GLP1-RAs have a main glucose lowering effect by stimulating β-cell pancreatic secretion and inhibiting glucagon production. Strict control of dyslipidemia was shown to have a beneficial effect on DKD [41]. This metabolic response implicates changes in the lipid profile resulting in lower levels of triglyceride and low-density lipoproteins, as has been broadly described in literature [44]. Nonetheless, in clinical practice, these changes were marginal in GLP-1 therapies compared to a placebo [45], and the role in DKD remains to be elucidated.

2.7. Body Weight

Abdominal obesity is related with T2D and the associated chronic complications such as DKD [46]. Several studies have shown that being overweight is an independent risk factor for CKD and an increase in visceral fat plays the main role in its pathogenesis. In fact, it is well known that the mechanism of renal damage in obesity is very similar to T2DM, with initial augmentation in eGFR and intraglomerular pression and microalbuminuria that culminate in proteinuria, nodular glomerulosclerosis and tubulointerstitial injury [47][48][49].

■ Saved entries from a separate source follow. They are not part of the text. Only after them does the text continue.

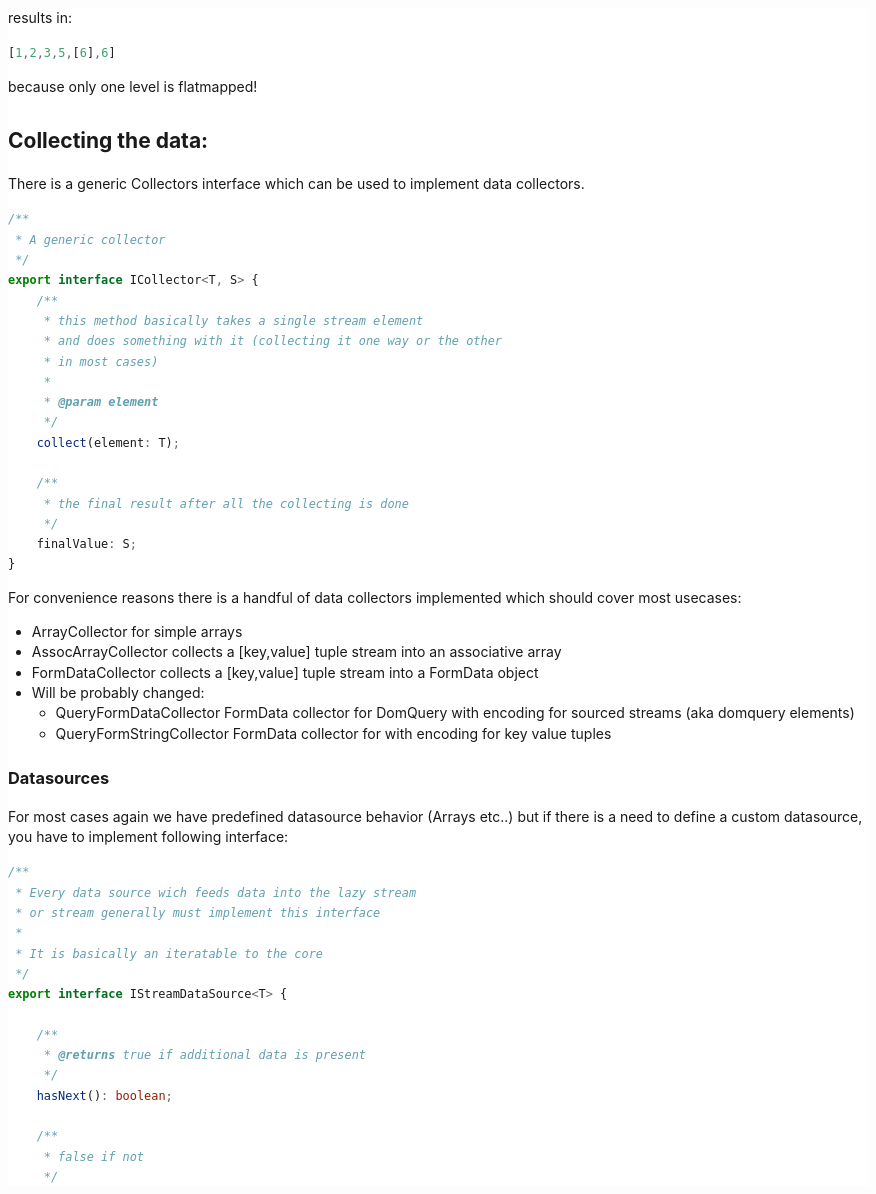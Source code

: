 results in:
```typescript
[1,2,3,5,[6],6] 
```          
because only one level is flatmapped!

## Collecting the data:
There is a generic Collectors interface which can be used
to implement data collectors.

```typescript
/**
 * A generic collector
 */
export interface ICollector<T, S> {
    /**
     * this method basically takes a single stream element
     * and does something with it (collecting it one way or the other
     * in most cases)
     *
     * @param element
     */
    collect(element: T);

    /**
     * the final result after all the collecting is done
     */
    finalValue: S;
}
```


For convenience reasons there is a handful of data collectors
implemented which should cover most usecases:

* ArrayCollector for simple arrays
* AssocArrayCollector collects a [key,value] tuple stream into an associative array
* FormDataCollector collects a [key,value] tuple stream into a FormData object
* Will be probably changed:
    * QueryFormDataCollector FormData collector for DomQuery with encoding for sourced streams (aka domquery elements)
    * QueryFormStringCollector FormData collector for with encoding for key value tuples

### Datasources

For most cases again we have predefined datasource behavior (Arrays etc..)
but if there is a need to define a custom datasource, you have to implement following
interface:

```typescript
/**
 * Every data source wich feeds data into the lazy stream
 * or stream generally must implement this interface
 *
 * It is basically an iteratable to the core
 */
export interface IStreamDataSource<T> {

    /**
     * @returns true if additional data is present
     */
    hasNext(): boolean;

    /**
     * false if not
     */
```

Other conventional glucose-lowering treatments such as insulin or sulphonylureas increases body weight [50]; however, it is well known that GLP1-RAs’ treatment in monotherapy or adding to another conventional treatment can lead to a statistically significant weight loss and reduction in the abdominal perimeter [51]. These findings were reported by some randomized clinical trials [52][53][54] and meta-analyses [55][56]. It is important to note that the predominant effect of these incretin-based therapies is in the reduction of trunk and visceral fat, rather than in lean tissue mass [51][57].
In fact, semaglutide shines as a weight-loss therapy, reaching a decline of 12.4% compared with a placebo in 68 weeks (95% CI, −13.4 to −11.5; p < 0.001). This means that, in absolute terms, semaglutide obtained a reduction in 15.3 kg with respect to the baseline (estimated treatment difference, −12.7 kg; 95% CI, −13.7 to −11.7) [58]. Other GLP1RAs’ treatment such as liraglutide or exenatide showed a modest decrease in body weight of −2.51 kg (95% CI, −3.33 to −1.69; p < 0.001) and −1.69 kg (95% CI, −2.09 to −1.29; p < 0.001), respectively [59][60].